Wie bereits erwähnt wurde, verfügen die Nymphen über einen Duftstoff, mit welchem sie Männern den Kopf verdrehen können. Dies ist allerdings nicht die einzige „alchemistische“ Waffe der Riesenmantiden: Kurz wurde es schon angesprochen dass die Arbeiterinnen scheinbar in der Lage sind, aus diesem Duftstoff eine Droge herzustellen, welche Menschen – gleich welchen Geschlechts – lethargisch und gleichgültig werden lässt, was dem Zwecke dient, sie leicht kontrollieren beziehungsweise sich besser vor ihnen verbergen zu können. Diese Droge, welche wir einfach nach dem Ort ihrer Entdeckung das „Ipptalblicker Wasser“ nennen wollen – wirkt auf Menschen scheinbar ebenfalls stark süchtigmachend. Die Vermutung liegt nahe, dass die Droge von den Riesenmantiden in Brunnen eingebracht werden kann, so dass die Bevölkerung den ersten Kontakt unwillkürlich macht, was erklären würde, warum die Menschen auf Burg Ipptalblick die Droge als „Wasser“ bezeichneten und wie alle Menschen dazu gebracht wurden, die Droge einzunehmen. In diesem Falle ist anzunehmen, dass die Droge eine gewisse Zeit braucht, um Wirkung zu zeigen, da bei den meisten der Expeditionsteilnehmer nach kurzer Zeit noch keine Wirkung zu erkennen war.

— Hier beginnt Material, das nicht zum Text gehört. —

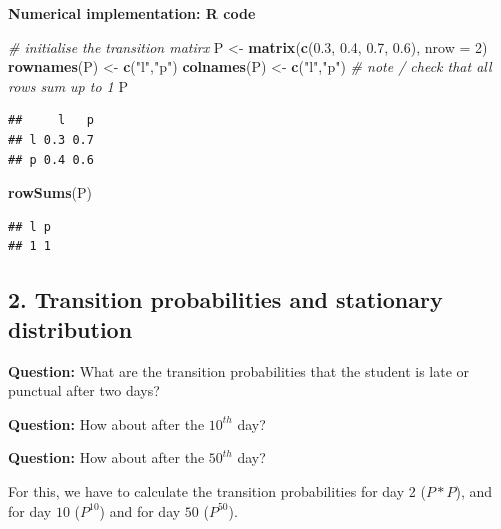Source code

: \documentclass[]{article}
\newenvironment{Shaded}{\begin{snugshade}}{\end{snugshade}}
\newcommand{\CommentTok}[1]{\textcolor[rgb]{0.56,0.35,0.01}{\textit{#1}}}
\newcommand{\DataTypeTok}[1]{\textcolor[rgb]{0.13,0.29,0.53}{#1}}
\newcommand{\DecValTok}[1]{\textcolor[rgb]{0.00,0.00,0.81}{#1}}
\newcommand{\FloatTok}[1]{\textcolor[rgb]{0.00,0.00,0.81}{#1}}
\newcommand{\KeywordTok}[1]{\textcolor[rgb]{0.13,0.29,0.53}{\textbf{#1}}}
\newcommand{\NormalTok}[1]{#1}
\newcommand{\OperatorTok}[1]{\textcolor[rgb]{0.81,0.36,0.00}{\textbf{#1}}}
\newcommand{\StringTok}[1]{\textcolor[rgb]{0.31,0.60,0.02}{#1}}
\begin{document}
\textbf{Numerical implementation: R code}

\begin{Shaded}
\begin{Highlighting}[]
\CommentTok{# initialise the transition matirx}
\NormalTok{P <-}\StringTok{  }\KeywordTok{matrix}\NormalTok{(}\KeywordTok{c}\NormalTok{(}\FloatTok{0.3}\NormalTok{, }\FloatTok{0.4}\NormalTok{, }\FloatTok{0.7}\NormalTok{, }\FloatTok{0.6}\NormalTok{), }\DataTypeTok{nrow =} \DecValTok{2}\NormalTok{)}
\KeywordTok{rownames}\NormalTok{(P) <-}\StringTok{ }\KeywordTok{c}\NormalTok{(}\StringTok{"l"}\NormalTok{,}\StringTok{"p"}\NormalTok{)}
\KeywordTok{colnames}\NormalTok{(P) <-}\StringTok{ }\KeywordTok{c}\NormalTok{(}\StringTok{"l"}\NormalTok{,}\StringTok{"p"}\NormalTok{)}
\CommentTok{# note / check that all rows sum up to 1}
\NormalTok{P}
\end{Highlighting}
\end{Shaded}

\begin{verbatim}
##     l   p
## l 0.3 0.7
## p 0.4 0.6
\end{verbatim}

\begin{Shaded}
\begin{Highlighting}[]
\KeywordTok{rowSums}\NormalTok{(P)}
\end{Highlighting}
\end{Shaded}

\begin{verbatim}
## l p 
## 1 1
\end{verbatim}

\hypertarget{transition-probabilities-and-stationary-distribution}{%
\subsection{2. Transition probabilities and stationary
distribution}\label{transition-probabilities-and-stationary-distribution}}

\textbf{Question:} What are the transition probabilities that the
student is late or punctual after two days?

\textbf{Question:} How about after the \(10^{th}\) day?

\textbf{Question:} How about after the \(50^{th}\) day?

For this, we have to calculate the transition probabilities for day 2
(\(P *P\)), and for day \(10\) (\(P^{10}\)) and for day \(50\)
(\(P^{50}\)).

\begin{Shaded}
\end{Shaded}
\end{document}
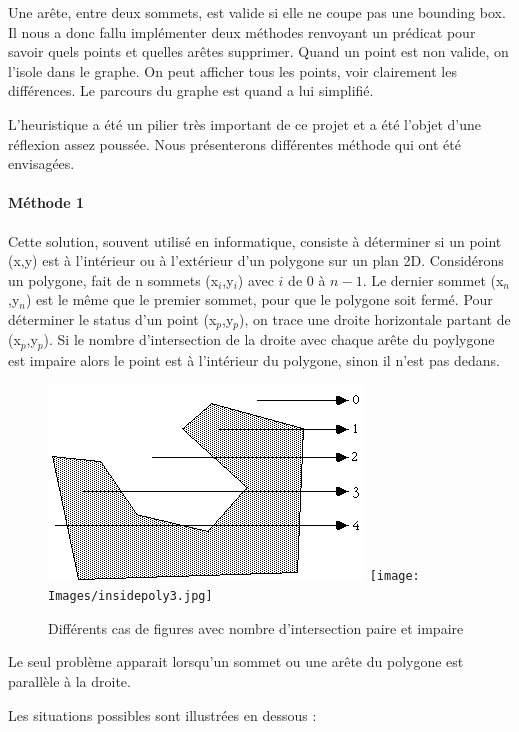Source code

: \documentclass[a4paper,12pt]{report}
\begin{document}
Une arête, entre deux sommets, est valide si elle ne coupe pas une bounding box. Il nous a donc fallu implémenter deux méthodes renvoyant un prédicat pour savoir quels points et quelles arêtes supprimer. 
Quand un point est non valide, on l'isole dans le graphe. On peut afficher tous les points, voir clairement les différences. Le parcours du graphe est quand a lui simplifié.

L'heuristique a été un pilier très important de ce projet et a été l'objet d'une réflexion assez poussée. Nous présenterons différentes méthode qui ont été envisagées.

\paragraph{Méthode 1 }
Cette solution, souvent utilisé en informatique, consiste à déterminer si un point (x,y) est à l'intérieur ou à l'extérieur d'un
polygone sur un plan 2D. 
Considérons un polygone, fait de n sommets (x$_{i}$,y$_{i}$) avec $i$ de $0$ à $n-1$. Le dernier sommet (x$_{n}$,y$_{n}$) est le même que le premier sommet, pour que le polygone soit fermé. 
Pour déterminer le status d'un point (x$_{p}$,y$_{p}$), on trace une droite horizontale partant de (x$_{p}$,y$_{p}$). 
Si le nombre d'intersection de la droite avec chaque arête du poylygone est impaire alors le point est à l'intérieur du polygone, sinon il n'est pas dedans.

\begin{figure}[h]
\centering
\includegraphics[scale=0.6]{Images/insidepoly1.jpg}
\texttt{[image: Images/insidepoly3.jpg]}
\caption{Différents cas de figures avec nombre d'intersection paire et impaire}
\label{nbintersect}
\end{figure}
\vspace{0.5cm}

Le seul problème apparait lorsqu'un sommet ou une arête du polygone est parallèle à la droite.

Les situations possibles sont illustrées en dessous :
\end{document}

Mit der Kenntnis über diese Droge ergibt sich bereits ein recht gutes Bild über die Vorgehensweise diese Spezies: Es beginnt damit, dass eine Königin, höchstwahrscheinlich unterstützt durch mehrere Arbeiterinnen und Nymphen sowie vermutlich Kriegern, ein neues Nest beziehen, vorerst noch gut versteckt. Die Nymphen und Arbeiterinnen beginnen mit ihren Aufgaben, wozu vordringlich die Verteilung der Droge gehören dürfte, um die weiteren Schritte zu erleichtern. folgenden fünf Monate kann man als die kritische Zeit betrachten, da in dieser Zeit noch kein ausgewachsener Nachwuchs zu erwarten ist und es recht unwahrscheinlich erscheint, dass die Mantiden in gewaltigen „Herden“ – und vor allem zusammen mit Larven – zu einem neuen Nest ziehen, so dass das Nest eventuelle Verluste nicht ausgleichen kann. Aus diesem Grund kann man annehmen, dass die Vorgehensweise der Riesenmantiden während dieser Zeit vorsichtig und vorbereitend, eine Konfrontation vermeidend ist. Trotzdem dürfte die Verbreitung der Droge dazu führen, dass die Macht des Nestes über die Menschen während dieser Zeit stark ansteigt.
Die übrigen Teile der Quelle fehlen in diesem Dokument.